Thorin pressed a kiss to Frodo’s curls first, before he turned his head, leant down and kissed Bilbo gently on his lips.

“All my treasures, right here,” Thorin murmured. “The heart that beats outside of my chest is safe in my arms.”

Bilbo hummed at Thorin’s words, feeling exactly the same. Feeling soft and content, he leant into Thorin just enough to rest his forehead against Thorin’s shoulder. Frodo was babbling away to them both about something, pointing at his cousins, already wriggling to be let down again, but Thorin held them both for just a moment longer.

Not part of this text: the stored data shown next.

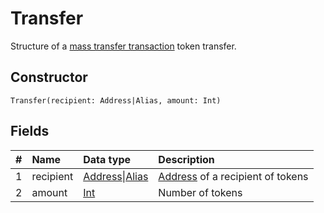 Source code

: # Transfer

Structure of a [mass transfer transaction](/en/blockchain/transaction-type/mass-transfer-transaction) token transfer.

## Constructor

``` ride
Transfer(recipient: Address|Alias, amount: Int)
```

## Fields

| # | Name | Data type | Description |
| :--- | :--- | :--- | :--- |
| 1 | recipient | [Address](/en/ride/structures/common-structures/address)&#124;[Alias](/en/ride/structures/common-structures/alias) | [Address](/en/blockchain/account/address) of a recipient of tokens |
| 2 | amount | [Int](/en/ride/data-types/int) | Number of tokens |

Three years ago, Thorin had knelt beside Bilbo’s bedside, Bilbo’s still hand in his own as he all but begged Mahal not to take his husband away from him and their newborn child.

And now, the sun was warm on Thorin’s back, his son’s laughter was loud in his ear, and his husband was alive in his arms.

He would never stop being grateful for the gift that had been returned to him the moment Bilbo awoke and brought all light back to Thorin’s life.